What the exercise asks — Repeat exactly the line that contains "[Bermain dengan Javascript" and every line below it to the end of the material, omitting all others.

Raw data —

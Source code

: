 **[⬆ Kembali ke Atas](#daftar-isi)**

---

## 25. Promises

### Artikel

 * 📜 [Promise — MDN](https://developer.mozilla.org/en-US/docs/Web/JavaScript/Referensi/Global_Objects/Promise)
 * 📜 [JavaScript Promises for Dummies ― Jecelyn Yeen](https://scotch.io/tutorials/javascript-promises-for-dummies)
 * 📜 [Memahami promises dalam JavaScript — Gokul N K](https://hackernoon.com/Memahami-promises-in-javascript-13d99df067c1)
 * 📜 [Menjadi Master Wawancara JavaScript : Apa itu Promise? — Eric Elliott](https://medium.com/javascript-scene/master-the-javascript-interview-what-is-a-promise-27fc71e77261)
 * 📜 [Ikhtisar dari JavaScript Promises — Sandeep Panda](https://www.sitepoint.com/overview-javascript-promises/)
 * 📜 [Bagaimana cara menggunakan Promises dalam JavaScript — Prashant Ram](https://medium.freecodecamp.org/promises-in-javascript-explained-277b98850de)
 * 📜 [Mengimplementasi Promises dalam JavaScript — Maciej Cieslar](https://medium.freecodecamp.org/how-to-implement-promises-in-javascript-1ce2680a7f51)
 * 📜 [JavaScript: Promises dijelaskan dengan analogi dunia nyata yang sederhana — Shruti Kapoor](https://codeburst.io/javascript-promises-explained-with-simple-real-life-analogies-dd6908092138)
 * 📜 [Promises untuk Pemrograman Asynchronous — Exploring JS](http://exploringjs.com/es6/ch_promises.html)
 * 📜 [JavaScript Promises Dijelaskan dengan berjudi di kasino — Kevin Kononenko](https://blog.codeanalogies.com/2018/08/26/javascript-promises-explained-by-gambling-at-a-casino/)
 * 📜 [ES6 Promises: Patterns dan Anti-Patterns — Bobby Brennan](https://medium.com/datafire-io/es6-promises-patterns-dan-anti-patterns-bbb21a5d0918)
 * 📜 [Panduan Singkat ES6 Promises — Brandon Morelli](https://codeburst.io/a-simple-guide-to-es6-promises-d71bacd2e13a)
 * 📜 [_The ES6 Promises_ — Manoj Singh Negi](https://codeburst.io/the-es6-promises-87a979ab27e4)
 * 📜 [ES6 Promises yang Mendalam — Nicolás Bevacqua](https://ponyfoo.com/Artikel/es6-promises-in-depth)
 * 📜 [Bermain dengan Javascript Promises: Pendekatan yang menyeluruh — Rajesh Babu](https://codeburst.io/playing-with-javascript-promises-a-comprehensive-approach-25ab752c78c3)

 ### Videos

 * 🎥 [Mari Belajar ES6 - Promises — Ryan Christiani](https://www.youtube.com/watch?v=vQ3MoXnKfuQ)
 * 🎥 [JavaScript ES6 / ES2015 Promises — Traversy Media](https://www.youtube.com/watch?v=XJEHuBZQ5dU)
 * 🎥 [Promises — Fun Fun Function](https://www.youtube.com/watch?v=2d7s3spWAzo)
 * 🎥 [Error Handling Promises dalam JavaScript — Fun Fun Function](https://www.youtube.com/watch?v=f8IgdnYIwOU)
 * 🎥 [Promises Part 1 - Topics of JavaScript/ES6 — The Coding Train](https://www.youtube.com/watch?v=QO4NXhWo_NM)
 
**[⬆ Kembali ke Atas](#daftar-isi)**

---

Written response —
 * 📜 [Bermain dengan Javascript Promises: Pendekatan yang menyeluruh — Rajesh Babu](https://codeburst.io/playing-with-javascript-promises-a-comprehensive-approach-25ab752c78c3)

 ### Videos

 * 🎥 [Mari Belajar ES6 - Promises — Ryan Christiani](https://www.youtube.com/watch?v=vQ3MoXnKfuQ)
 * 🎥 [JavaScript ES6 / ES2015 Promises — Traversy Media](https://www.youtube.com/watch?v=XJEHuBZQ5dU)
 * 🎥 [Promises — Fun Fun Function](https://www.youtube.com/watch?v=2d7s3spWAzo)
 * 🎥 [Error Handling Promises dalam JavaScript — Fun Fun Function](https://www.youtube.com/watch?v=f8IgdnYIwOU)
 * 🎥 [Promises Part 1 - Topics of JavaScript/ES6 — The Coding Train](https://www.youtube.com/watch?v=QO4NXhWo_NM)
 
**[⬆ Kembali ke Atas](#daftar-isi)**

---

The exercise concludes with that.